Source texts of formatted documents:
★ ★ ★ ★ ★

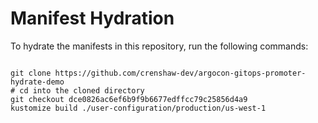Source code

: 
# Manifest Hydration

To hydrate the manifests in this repository, run the following commands:

```shell

git clone https://github.com/crenshaw-dev/argocon-gitops-promoter-hydrate-demo
# cd into the cloned directory
git checkout dce0826ac6ef6b9f9b6677edffcc79c25856d4a9
kustomize build ./user-configuration/production/us-west-1
```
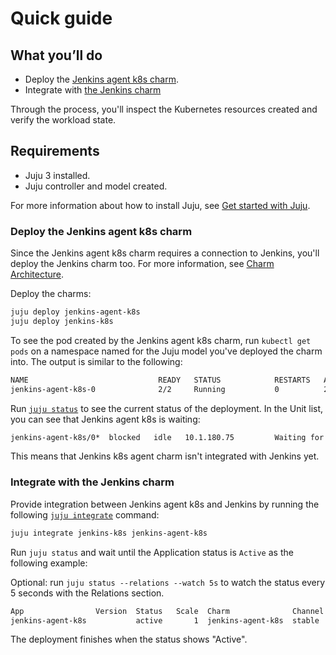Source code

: # Quick guide

## What you’ll do

- Deploy the [Jenkins agent k8s charm](https://charmhub.io/jenkins-agent-k8s).
- Integrate with [the Jenkins charm](https://charmhub.io/jenkins)

Through the process, you'll inspect the Kubernetes resources created and verify the workload state.

## Requirements

- Juju 3 installed.
- Juju controller and model created.

For more information about how to install Juju, see [Get started with Juju](https://juju.is/docs/olm/get-started-with-juju).

### Deploy the Jenkins agent k8s charm

Since the Jenkins agent k8s charm requires a connection to Jenkins, you'll deploy the Jenkins charm too. For more information, see [Charm Architecture](https://charmhub.io/jenkins-agent-k8s/docs/explanation-charm-architecture).


Deploy the charms:

```bash
juju deploy jenkins-agent-k8s
juju deploy jenkins-k8s
```

To see the pod created by the Jenkins agent k8s charm, run `kubectl get pods` on a namespace named for the Juju model you've deployed the charm into. The output is similar to the following:

```bash
NAME                             READY   STATUS            RESTARTS   AGE
jenkins-agent-k8s-0              2/2     Running           0          2m2s
```

Run [`juju status`](https://juju.is/docs/olm/juju-status) to see the current status of the deployment. In the Unit list, you can see that Jenkins agent k8s is waiting:

```bash
jenkins-agent-k8s/0*  blocked   idle   10.1.180.75         Waiting for config/relation.
```

This means that Jenkins k8s agent charm isn't integrated with Jenkins yet.

### Integrate with the Jenkins charm

Provide integration between Jenkins agent k8s and Jenkins by running the following [`juju integrate`](https://juju.is/docs/juju/juju-integrate) command:

```bash
juju integrate jenkins-k8s jenkins-agent-k8s
```

Run `juju status` and wait until the Application status is `Active` as the following example:

Optional: run `juju status --relations --watch 5s` to watch the status every 5 seconds with the Relations section.

```bash
App                Version  Status   Scale  Charm              Channel  Rev  Address         Exposed  Message
jenkins-agent-k8s           active       1  jenkins-agent-k8s  stable    18  10.152.183.135  no       

```

The deployment finishes when the status shows "Active".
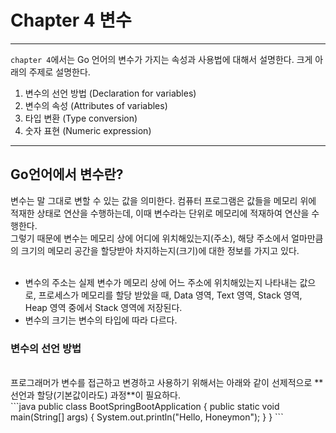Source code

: # Chapter 4 변수
***
`chapter 4`에서는 Go 언어의 변수가 가지는 속성과 사용법에 대해서 설명한다.
크게 아래의 주제로 설명한다.
1. 변수의 선언 방법 (Declaration for variables)
2. 변수의 속성 (Attributes of variables)
3. 타입 변환 (Type conversion)
4. 숫자 표현 (Numeric expression)

***

## Go언어에서 변수란?
변수는 말 그대로 변할 수 있는 값을 의미한다. 컴퓨터 프로그램은 값들을 메모리 위에 적재한 상태로 연산을 수행하는데, 이때 변수라는 단위로 메모리에 적재하여 연산을 수행한다.<br>
그렇기 때문에 변수는 메모리 상에 어디에 위치해있는지(주소), 해당 주소에서 얼마만큼의 크기의 메모리 공간을 할당받아 차지하는지(크기)에 대한 정보를 가지고 있다.<br><br>
* 변수의 주소는 실제 변수가 메모리 상에 어느 주소에 위치해있는지 나타내는 값으로, 프로세스가 메모리를 할당 받았을 때, Data 영역, Text 영역, Stack 영역, Heap 영역 중에서 Stack 영역에 저장된다. 
* 변수의 크기는 변수의 타입에 따라 다르다.

### 변수의 선언 방법
<br>
프로그래머가 변수를 접근하고 변경하고 사용하기 위해서는 아래와 같이 선제적으로 **선언과 할당(기본값이라도) 과정**이 필요하다.<br>
```java
public class BootSpringBootApplication {
  public static void main(String[] args) {
    System.out.println("Hello, Honeymon");
  }
}
```
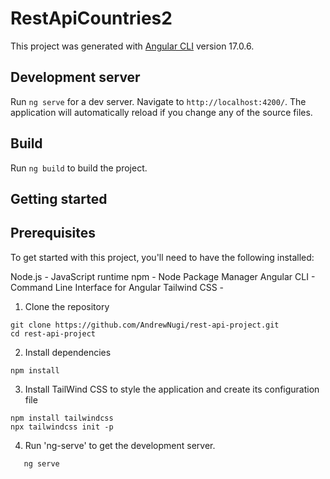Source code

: # RestApiCountries2

This project was generated with [Angular CLI](https://github.com/angular/angular-cli) version 17.0.6.

## Development server

Run `ng serve` for a dev server. Navigate to `http://localhost:4200/`. The application will automatically reload if you change any of the source files.

## Build

Run `ng build` to build the project.

## Getting started

## Prerequisites

To get started with this project, you'll need to have the following installed:

Node.js - JavaScript runtime
npm - Node Package Manager
Angular CLI - Command Line Interface for Angular
Tailwind CSS - 

1. Clone the repository
```
git clone https://github.com/AndrewNugi/rest-api-project.git
cd rest-api-project
```
2. Install dependencies
```
npm install
```
3. Install TailWind CSS to style the application and create its configuration file
```
npm install tailwindcss
npx tailwindcss init -p
```
4. Run 'ng-serve' to get the development server.
```
   ng serve
```

  
  


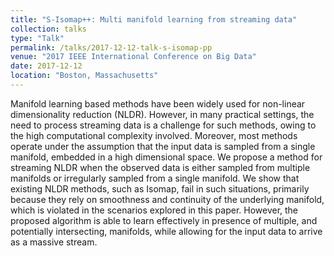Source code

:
 ```yaml
---
title: "S-Isomap++: Multi manifold learning from streaming data"
collection: talks
type: "Talk"
permalink: /talks/2017-12-12-talk-s-isomap-pp
venue: "2017 IEEE International Conference on Big Data"
date: 2017-12-12
location: "Boston, Massachusetts"
---
```


Manifold learning based methods have been widely used for non-linear dimensionality reduction (NLDR). However, in many practical settings, the need to process streaming data is a challenge for such methods, owing to the high computational complexity involved. Moreover, most methods operate under the assumption that the input data is sampled from a single manifold, embedded in a high dimensional space. We propose a method for streaming NLDR when the observed data is either sampled from multiple manifolds or irregularly sampled from a single manifold. We show that existing NLDR methods, such as Isomap, fail in such situations, primarily because they rely on smoothness and continuity of the underlying manifold, which is violated in the scenarios explored in this paper. However, the proposed algorithm is able to learn effectively in presence of multiple, and potentially intersecting, manifolds, while allowing for the input data to arrive as a massive stream.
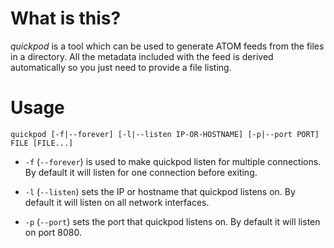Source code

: # What is this?

*quickpod* is a tool which can be used to generate ATOM feeds from the files in
a directory. All the metadata included with the feed is derived automatically
so you just need to provide a file listing.

# Usage

```
quickpod [-f|--forever] [-l|--listen IP-OR-HOSTNAME] [-p|--port PORT] FILE [FILE...]
```

- `-f` (`--forever`) is used to make quickpod listen for multiple connections.
  By default it will listen for one connection before exiting.

- `-l` (`--listen`) sets the IP or hostname that quickpod listens on. By default
  it will listen on all network interfaces.

- `-p` (`--port`) sets the port that quickpod listens on. By default it will listen
  on port 8080.
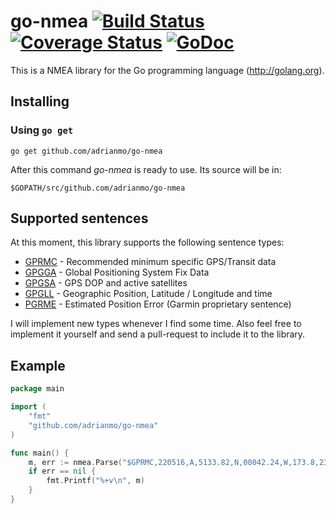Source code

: # go-nmea [![Build Status](https://travis-ci.org/adrianmo/go-nmea.svg?branch=master)](https://travis-ci.org/adrianmo/go-nmea) [![Coverage Status](https://coveralls.io/repos/adrianmo/go-nmea/badge.svg?branch=master&service=github)](https://coveralls.io/github/adrianmo/go-nmea?branch=master) [![GoDoc](https://godoc.org/github.com/adrianmo/go-nmea?status.svg)](https://godoc.org/github.com/adrianmo/go-nmea)

This is a NMEA library for the Go programming language (http://golang.org).

## Installing

### Using `go get`

    go get github.com/adrianmo/go-nmea

After this command *go-nmea* is ready to use. Its source will be in:

    $GOPATH/src/github.com/adrianmo/go-nmea

## Supported sentences

At this moment, this library supports the following sentence types:

- [GPRMC](http://aprs.gids.nl/nmea/#rmc) - Recommended minimum specific GPS/Transit data
- [GPGGA](http://aprs.gids.nl/nmea/#gga) - Global Positioning System Fix Data
- [GPGSA](http://aprs.gids.nl/nmea/#gsa) - GPS DOP and active satellites
- [GPGLL](http://aprs.gids.nl/nmea/#gll) - Geographic Position, Latitude / Longitude and time
- [PGRME](http://aprs.gids.nl/nmea/#rme) - Estimated Position Error (Garmin proprietary sentence)

I will implement new types whenever I find some time. Also feel free to implement it yourself and send a pull-request to include it to the library.

## Example

```go
package main

import (
	"fmt"
	"github.com/adrianmo/go-nmea"
)

func main() {
	m, err := nmea.Parse("$GPRMC,220516,A,5133.82,N,00042.24,W,173.8,231.8,130694,004.2,W*70")
	if err == nil {
		fmt.Printf("%+v\n", m)
	}
}
```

★ ★ ★ ★ ★

◆ **PROBLEM STATEMENT**
From the entries above, return exactly the line containing "- [GPGGA](http://aprs.gids.nl/nmea/#gga) - Global", the line containing "- [GPGLL](http://aprs.gids.nl/nmea/#gll) - Geographic", and all lines between, and nothing else.

◆ **EXERCISE OUTPUT**
- [GPGGA](http://aprs.gids.nl/nmea/#gga) - Global Positioning System Fix Data
- [GPGSA](http://aprs.gids.nl/nmea/#gsa) - GPS DOP and active satellites
- [GPGLL](http://aprs.gids.nl/nmea/#gll) - Geographic Position, Latitude / Longitude and time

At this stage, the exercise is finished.